Today, there’s beautiful green artificial turf, a cozy 783-seat stadium. Behind the north end zone stands a sports center with a squeaky-clean gymnasium, wrestling room, weight room, film room, coaches’ offices and a balcony that overlooks the stadium.

Not bad, considering that all Maffucci wanted nine years ago was synthetic turf.

Of the handsome facility, Army-Navy’s president, Brig. Gen. Stephen M. Bliss, said, “It’s OK to dream.”

The Warriors will host a ribbon-cutting ceremony at 3:30 this afternoon to celebrate their new digs. Friday night, Army-Navy played its second home game at the stadium named after Bliss, with Bishop’s serving as a rude guest, handing the Warriors a 49-0 shutout.

Bishop’s star running back Bulla Graft gained 120 yards on eight carries, scored two TDs, and didn’t carry the ball after midway through the second quarter.

Knights quarterback Griffin Seaman tossed three touchdown passes. The visitors forced seven turnovers.

And it didn’t matter. The star of the evening was the facility, from the bright lights to the sand-colored Spanish architecture, topped by rust tiles. From the colorful lines etching the soccer and lacrosse boundaries, to the rust patches on the south goal line, 27- and 12-yard lines, identifying the first- and second-base cutouts and pitcher’s mound.

Come spring, the turf’s minuscule black pellets will be kicked up by ground balls.

“This,” Bishop’s coach Joel Allen said, “is beautiful.”
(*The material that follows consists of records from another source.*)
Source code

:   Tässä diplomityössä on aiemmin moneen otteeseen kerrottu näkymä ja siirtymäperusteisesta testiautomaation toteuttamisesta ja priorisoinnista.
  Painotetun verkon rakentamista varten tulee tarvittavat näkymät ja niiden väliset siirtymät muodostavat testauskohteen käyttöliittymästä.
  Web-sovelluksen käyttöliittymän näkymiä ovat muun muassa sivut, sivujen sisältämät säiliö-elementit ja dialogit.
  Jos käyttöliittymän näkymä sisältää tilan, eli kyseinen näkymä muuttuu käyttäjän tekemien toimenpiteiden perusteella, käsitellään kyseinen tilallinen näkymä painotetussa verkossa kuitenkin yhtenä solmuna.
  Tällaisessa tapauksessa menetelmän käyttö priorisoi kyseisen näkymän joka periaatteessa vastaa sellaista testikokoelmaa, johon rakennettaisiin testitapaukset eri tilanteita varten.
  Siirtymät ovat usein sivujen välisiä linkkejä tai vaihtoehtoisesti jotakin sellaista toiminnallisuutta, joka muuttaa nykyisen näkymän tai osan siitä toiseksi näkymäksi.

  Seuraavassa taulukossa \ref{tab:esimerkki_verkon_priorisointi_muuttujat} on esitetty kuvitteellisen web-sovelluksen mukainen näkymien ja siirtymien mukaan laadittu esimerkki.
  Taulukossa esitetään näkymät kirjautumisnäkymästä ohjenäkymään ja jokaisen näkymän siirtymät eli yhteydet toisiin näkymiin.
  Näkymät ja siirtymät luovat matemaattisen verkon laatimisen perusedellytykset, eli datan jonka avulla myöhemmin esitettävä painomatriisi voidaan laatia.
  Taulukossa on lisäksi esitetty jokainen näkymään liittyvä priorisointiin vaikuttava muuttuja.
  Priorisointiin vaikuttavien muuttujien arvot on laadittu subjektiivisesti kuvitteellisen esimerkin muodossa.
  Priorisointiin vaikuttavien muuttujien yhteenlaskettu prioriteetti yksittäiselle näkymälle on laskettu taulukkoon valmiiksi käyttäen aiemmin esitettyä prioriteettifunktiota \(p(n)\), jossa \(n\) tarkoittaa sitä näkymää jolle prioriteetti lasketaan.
Army-Navy Academy opened in 1910 in Pacific Beach. The all-boys school moved to its present location atop a bluff overlooking the Pacific Ocean in 1936.
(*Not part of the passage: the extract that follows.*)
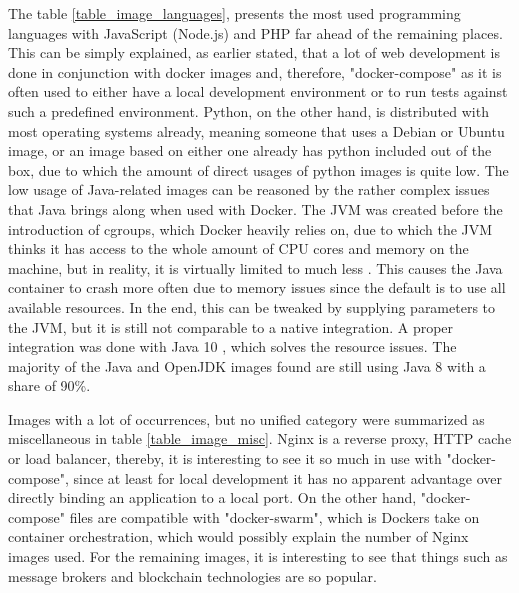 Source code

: The table \ref{table_image_languages}, presents the most used programming languages with JavaScript (Node.js) and PHP far ahead of the remaining places. This can be simply explained, as earlier stated, that a lot of web development is done in conjunction with docker images and, therefore, "docker-compose" as it is often used to either have a local development environment or to run tests against such a predefined environment. Python, on the other hand, is distributed with most operating systems already, meaning someone that uses a Debian or Ubuntu image, or an image based on either one already has python included out of the box, due to which the amount of direct usages of python images is quite low.
The low usage of Java-related images can be reasoned by the rather complex issues that Java brings along when used with Docker. The JVM was created before the introduction of cgroups, which Docker heavily relies on, due to which the JVM thinks it has access to the whole amount of CPU cores and memory on the machine, but in reality, it is virtually limited to much less \cite{javaDocker}. This causes the Java container to crash more often due to memory issues since the default is to use all available resources. In the end, this can be tweaked by supplying parameters to the JVM, but it is still not comparable to a native integration. A proper integration was done with Java 10 \cite{java10}, which solves the resource issues. The majority of the Java and OpenJDK images found are still using Java 8 with a share of 90\%.

Images with a lot of occurrences, but no unified category were summarized as miscellaneous in table \ref{table_image_misc}. Nginx is a reverse proxy, HTTP cache or load balancer, thereby, it is interesting to see it so much in use with "docker-compose", since at least for local development it has no apparent advantage over directly binding an application to a local port. On the other hand, "docker-compose" files are compatible with "docker-swarm", which is Dockers take on container orchestration, which would possibly explain the number of Nginx images used.
For the remaining images, it is interesting to see that things such as message brokers and blockchain technologies are so popular.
The on-campus joke is that Maffucci helped with the move. The man has been a part of the campus for 58 years. The day before Friday’s game, Maffucci walked across Carlsbad Boulevard to the old gymnasium and pointed to old pieces of the floor beneath pullout bleachers.

“Been there since 1936,” Maffucci said.

John Dodge, who put a son through Army-Navy, is the architect credited with the redesign project. When Maffucci asked for a new playing surface, Dodge started drawing lines, thinking gymnasium, archways, tile floors worthy of the Sistine Chapel.

Maffucci and Bliss pitched donors. Dave and Cheryl Duffield, with one Warrior graduate and another still in school, wrote a $3.5 million check.

Hence, the Duffield Sports Center.

Total cost: between $11 million and $12 million.

“It used to be a dirt field,” said Allen, who played at Army-Navy when he was a Christian High student. “Day games. No lights.

“They’ve done an absolutely tremendous job. It’s one of the top facilities in San Diego. It’s not too big, the perfect size.

“And they kept with the culture of the school. They didn’t go modern. They kept it who they are.”

The Coaster runs behind the visitors’ sideline. Military bugles blare from speakers, pointed from the campus across Carlsbad Boulevard. Palm trees sway behind the south end zone.

“Oh my, this field is ridiculously nice,” Graft said.

“It’s awesome,” Bishop’s lineman Blake Dorvillier said. “The seats look so comfortable. At halftime, you could just smell the popcorn. And smoked meat was grilling.”

It was just one game, a loss. But the Warriors are blessed with a new home. A beautiful new home.